EXERCISE OBJECTIVE: In your reply, write out the records exactly, each line intact.

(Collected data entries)

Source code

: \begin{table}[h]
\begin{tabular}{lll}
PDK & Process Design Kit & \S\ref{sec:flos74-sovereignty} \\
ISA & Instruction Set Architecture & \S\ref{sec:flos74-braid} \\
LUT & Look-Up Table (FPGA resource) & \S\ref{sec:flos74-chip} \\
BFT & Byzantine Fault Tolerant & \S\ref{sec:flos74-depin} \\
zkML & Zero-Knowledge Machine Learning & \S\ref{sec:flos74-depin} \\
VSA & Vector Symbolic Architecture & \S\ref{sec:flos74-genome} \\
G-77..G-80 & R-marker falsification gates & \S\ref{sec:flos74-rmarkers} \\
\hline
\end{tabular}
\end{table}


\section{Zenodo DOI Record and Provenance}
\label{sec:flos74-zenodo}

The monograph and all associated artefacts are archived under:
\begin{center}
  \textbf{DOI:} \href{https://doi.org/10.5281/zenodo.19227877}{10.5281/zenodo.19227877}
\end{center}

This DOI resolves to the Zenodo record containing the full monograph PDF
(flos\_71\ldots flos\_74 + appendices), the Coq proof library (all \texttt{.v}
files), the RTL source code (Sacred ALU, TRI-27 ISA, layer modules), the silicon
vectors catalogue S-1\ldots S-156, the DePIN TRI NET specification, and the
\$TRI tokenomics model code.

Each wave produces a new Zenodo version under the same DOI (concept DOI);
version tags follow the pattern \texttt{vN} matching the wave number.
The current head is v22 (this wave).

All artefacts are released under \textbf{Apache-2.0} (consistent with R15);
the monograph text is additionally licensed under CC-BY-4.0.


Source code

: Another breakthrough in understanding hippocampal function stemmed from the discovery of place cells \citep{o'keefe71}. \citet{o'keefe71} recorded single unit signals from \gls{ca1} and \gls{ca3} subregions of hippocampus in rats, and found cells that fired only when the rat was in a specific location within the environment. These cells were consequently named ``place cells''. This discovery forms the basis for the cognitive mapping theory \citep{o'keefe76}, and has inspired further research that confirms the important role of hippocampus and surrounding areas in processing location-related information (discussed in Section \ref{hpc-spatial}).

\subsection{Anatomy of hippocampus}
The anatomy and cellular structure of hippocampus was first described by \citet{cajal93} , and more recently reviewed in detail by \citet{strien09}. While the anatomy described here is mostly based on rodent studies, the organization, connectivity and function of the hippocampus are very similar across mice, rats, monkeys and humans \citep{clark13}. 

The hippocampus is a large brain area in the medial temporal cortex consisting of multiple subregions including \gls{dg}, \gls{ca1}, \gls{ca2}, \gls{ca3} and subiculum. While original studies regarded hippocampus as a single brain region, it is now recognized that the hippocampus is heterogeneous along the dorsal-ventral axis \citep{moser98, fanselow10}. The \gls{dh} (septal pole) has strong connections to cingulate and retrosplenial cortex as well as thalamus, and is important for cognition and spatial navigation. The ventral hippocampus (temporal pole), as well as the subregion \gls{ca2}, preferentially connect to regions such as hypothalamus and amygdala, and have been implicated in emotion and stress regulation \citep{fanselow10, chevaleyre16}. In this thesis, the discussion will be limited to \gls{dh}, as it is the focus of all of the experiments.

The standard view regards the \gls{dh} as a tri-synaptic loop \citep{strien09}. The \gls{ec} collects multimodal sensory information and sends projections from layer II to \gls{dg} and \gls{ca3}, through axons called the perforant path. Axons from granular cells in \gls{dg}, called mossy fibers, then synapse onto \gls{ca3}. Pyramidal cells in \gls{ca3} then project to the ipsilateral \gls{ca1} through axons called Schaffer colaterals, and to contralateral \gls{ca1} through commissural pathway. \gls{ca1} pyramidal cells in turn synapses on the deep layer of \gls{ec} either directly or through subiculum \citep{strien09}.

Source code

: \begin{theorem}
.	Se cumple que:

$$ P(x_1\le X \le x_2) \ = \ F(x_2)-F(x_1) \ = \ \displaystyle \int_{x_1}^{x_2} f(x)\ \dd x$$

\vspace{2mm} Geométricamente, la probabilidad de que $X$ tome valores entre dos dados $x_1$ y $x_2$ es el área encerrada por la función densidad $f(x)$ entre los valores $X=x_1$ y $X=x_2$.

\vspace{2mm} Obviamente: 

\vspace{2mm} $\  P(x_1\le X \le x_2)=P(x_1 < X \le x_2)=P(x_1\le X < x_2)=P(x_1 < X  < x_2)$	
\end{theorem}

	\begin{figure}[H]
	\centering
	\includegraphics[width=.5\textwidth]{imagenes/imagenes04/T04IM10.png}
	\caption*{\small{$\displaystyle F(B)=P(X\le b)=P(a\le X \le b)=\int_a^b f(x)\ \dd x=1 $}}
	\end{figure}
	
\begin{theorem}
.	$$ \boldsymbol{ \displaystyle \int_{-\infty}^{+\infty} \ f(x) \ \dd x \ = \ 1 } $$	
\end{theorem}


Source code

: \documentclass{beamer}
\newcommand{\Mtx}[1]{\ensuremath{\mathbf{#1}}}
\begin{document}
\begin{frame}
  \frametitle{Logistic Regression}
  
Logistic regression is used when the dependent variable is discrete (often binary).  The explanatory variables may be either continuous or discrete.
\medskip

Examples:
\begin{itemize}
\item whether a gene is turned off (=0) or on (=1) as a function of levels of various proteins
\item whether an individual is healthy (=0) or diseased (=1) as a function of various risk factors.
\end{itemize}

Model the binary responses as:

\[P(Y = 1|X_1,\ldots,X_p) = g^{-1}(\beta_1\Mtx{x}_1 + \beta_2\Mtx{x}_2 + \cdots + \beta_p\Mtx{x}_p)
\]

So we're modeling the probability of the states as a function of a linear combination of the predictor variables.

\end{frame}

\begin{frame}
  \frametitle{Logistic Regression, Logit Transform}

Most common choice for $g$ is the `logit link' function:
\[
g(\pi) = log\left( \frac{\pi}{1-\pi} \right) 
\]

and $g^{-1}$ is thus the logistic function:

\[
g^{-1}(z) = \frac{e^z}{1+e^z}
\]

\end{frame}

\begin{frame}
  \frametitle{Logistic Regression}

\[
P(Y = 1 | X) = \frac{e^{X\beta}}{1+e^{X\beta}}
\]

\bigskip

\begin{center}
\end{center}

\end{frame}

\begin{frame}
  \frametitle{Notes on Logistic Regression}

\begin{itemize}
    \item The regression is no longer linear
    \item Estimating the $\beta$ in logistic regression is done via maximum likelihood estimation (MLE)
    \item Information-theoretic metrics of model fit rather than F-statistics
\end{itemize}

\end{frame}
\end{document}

RESPONSE TO THIS TASK:
Source code

: \begin{table}[h]
\begin{tabular}{lll}
PDK & Process Design Kit & \S\ref{sec:flos74-sovereignty} \\
ISA & Instruction Set Architecture & \S\ref{sec:flos74-braid} \\
LUT & Look-Up Table (FPGA resource) & \S\ref{sec:flos74-chip} \\
BFT & Byzantine Fault Tolerant & \S\ref{sec:flos74-depin} \\
zkML & Zero-Knowledge Machine Learning & \S\ref{sec:flos74-depin} \\
VSA & Vector Symbolic Architecture & \S\ref{sec:flos74-genome} \\
G-77..G-80 & R-marker falsification gates & \S\ref{sec:flos74-rmarkers} \\
\hline
\end{tabular}
\end{table}


\section{Zenodo DOI Record and Provenance}
\label{sec:flos74-zenodo}

The monograph and all associated artefacts are archived under:
\begin{center}
  \textbf{DOI:} \href{https://doi.org/10.5281/zenodo.19227877}{10.5281/zenodo.19227877}
\end{center}

This DOI resolves to the Zenodo record containing the full monograph PDF
(flos\_71\ldots flos\_74 + appendices), the Coq proof library (all \texttt{.v}
files), the RTL source code (Sacred ALU, TRI-27 ISA, layer modules), the silicon
vectors catalogue S-1\ldots S-156, the DePIN TRI NET specification, and the
\$TRI tokenomics model code.

Each wave produces a new Zenodo version under the same DOI (concept DOI);
version tags follow the pattern \texttt{vN} matching the wave number.
The current head is v22 (this wave).

All artefacts are released under \textbf{Apache-2.0} (consistent with R15);
the monograph text is additionally licensed under CC-BY-4.0.


Source code

: Another breakthrough in understanding hippocampal function stemmed from the discovery of place cells \citep{o'keefe71}. \citet{o'keefe71} recorded single unit signals from \gls{ca1} and \gls{ca3} subregions of hippocampus in rats, and found cells that fired only when the rat was in a specific location within the environment. These cells were consequently named ``place cells''. This discovery forms the basis for the cognitive mapping theory \citep{o'keefe76}, and has inspired further research that confirms the important role of hippocampus and surrounding areas in processing location-related information (discussed in Section \ref{hpc-spatial}).

\subsection{Anatomy of hippocampus}
The anatomy and cellular structure of hippocampus was first described by \citet{cajal93} , and more recently reviewed in detail by \citet{strien09}. While the anatomy described here is mostly based on rodent studies, the organization, connectivity and function of the hippocampus are very similar across mice, rats, monkeys and humans \citep{clark13}. 

The hippocampus is a large brain area in the medial temporal cortex consisting of multiple subregions including \gls{dg}, \gls{ca1}, \gls{ca2}, \gls{ca3} and subiculum. While original studies regarded hippocampus as a single brain region, it is now recognized that the hippocampus is heterogeneous along the dorsal-ventral axis \citep{moser98, fanselow10}. The \gls{dh} (septal pole) has strong connections to cingulate and retrosplenial cortex as well as thalamus, and is important for cognition and spatial navigation. The ventral hippocampus (temporal pole), as well as the subregion \gls{ca2}, preferentially connect to regions such as hypothalamus and amygdala, and have been implicated in emotion and stress regulation \citep{fanselow10, chevaleyre16}. In this thesis, the discussion will be limited to \gls{dh}, as it is the focus of all of the experiments.

The standard view regards the \gls{dh} as a tri-synaptic loop \citep{strien09}. The \gls{ec} collects multimodal sensory information and sends projections from layer II to \gls{dg} and \gls{ca3}, through axons called the perforant path. Axons from granular cells in \gls{dg}, called mossy fibers, then synapse onto \gls{ca3}. Pyramidal cells in \gls{ca3} then project to the ipsilateral \gls{ca1} through axons called Schaffer colaterals, and to contralateral \gls{ca1} through commissural pathway. \gls{ca1} pyramidal cells in turn synapses on the deep layer of \gls{ec} either directly or through subiculum \citep{strien09}.

Source code

: \begin{theorem}
.	Se cumple que:

$$ P(x_1\le X \le x_2) \ = \ F(x_2)-F(x_1) \ = \ \displaystyle \int_{x_1}^{x_2} f(x)\ \dd x$$

\vspace{2mm} Geométricamente, la probabilidad de que $X$ tome valores entre dos dados $x_1$ y $x_2$ es el área encerrada por la función densidad $f(x)$ entre los valores $X=x_1$ y $X=x_2$.

\vspace{2mm} Obviamente: 

\vspace{2mm} $\  P(x_1\le X \le x_2)=P(x_1 < X \le x_2)=P(x_1\le X < x_2)=P(x_1 < X  < x_2)$	
\end{theorem}

	\begin{figure}[H]
	\centering
	\includegraphics[width=.5\textwidth]{imagenes/imagenes04/T04IM10.png}
	\caption*{\small{$\displaystyle F(B)=P(X\le b)=P(a\le X \le b)=\int_a^b f(x)\ \dd x=1 $}}
	\end{figure}
	
\begin{theorem}
.	$$ \boldsymbol{ \displaystyle \int_{-\infty}^{+\infty} \ f(x) \ \dd x \ = \ 1 } $$	
\end{theorem}


Source code

: \documentclass{beamer}
\newcommand{\Mtx}[1]{\ensuremath{\mathbf{#1}}}
\begin{document}
\begin{frame}
  \frametitle{Logistic Regression}
  
Logistic regression is used when the dependent variable is discrete (often binary).  The explanatory variables may be either continuous or discrete.
\medskip

Examples:
\begin{itemize}
\item whether a gene is turned off (=0) or on (=1) as a function of levels of various proteins
\item whether an individual is healthy (=0) or diseased (=1) as a function of various risk factors.
\end{itemize}

Model the binary responses as:

\[P(Y = 1|X_1,\ldots,X_p) = g^{-1}(\beta_1\Mtx{x}_1 + \beta_2\Mtx{x}_2 + \cdots + \beta_p\Mtx{x}_p)
\]

So we're modeling the probability of the states as a function of a linear combination of the predictor variables.

\end{frame}

\begin{frame}
  \frametitle{Logistic Regression, Logit Transform}

Most common choice for $g$ is the `logit link' function:
\[
g(\pi) = log\left( \frac{\pi}{1-\pi} \right) 
\]

and $g^{-1}$ is thus the logistic function:

\[
g^{-1}(z) = \frac{e^z}{1+e^z}
\]

\end{frame}

\begin{frame}
  \frametitle{Logistic Regression}

\[
P(Y = 1 | X) = \frac{e^{X\beta}}{1+e^{X\beta}}
\]

\bigskip

\begin{center}
\end{center}

\end{frame}

\begin{frame}
  \frametitle{Notes on Logistic Regression}

\begin{itemize}
    \item The regression is no longer linear
    \item Estimating the $\beta$ in logistic regression is done via maximum likelihood estimation (MLE)
    \item Information-theoretic metrics of model fit rather than F-statistics
\end{itemize}

\end{frame}
\end{document}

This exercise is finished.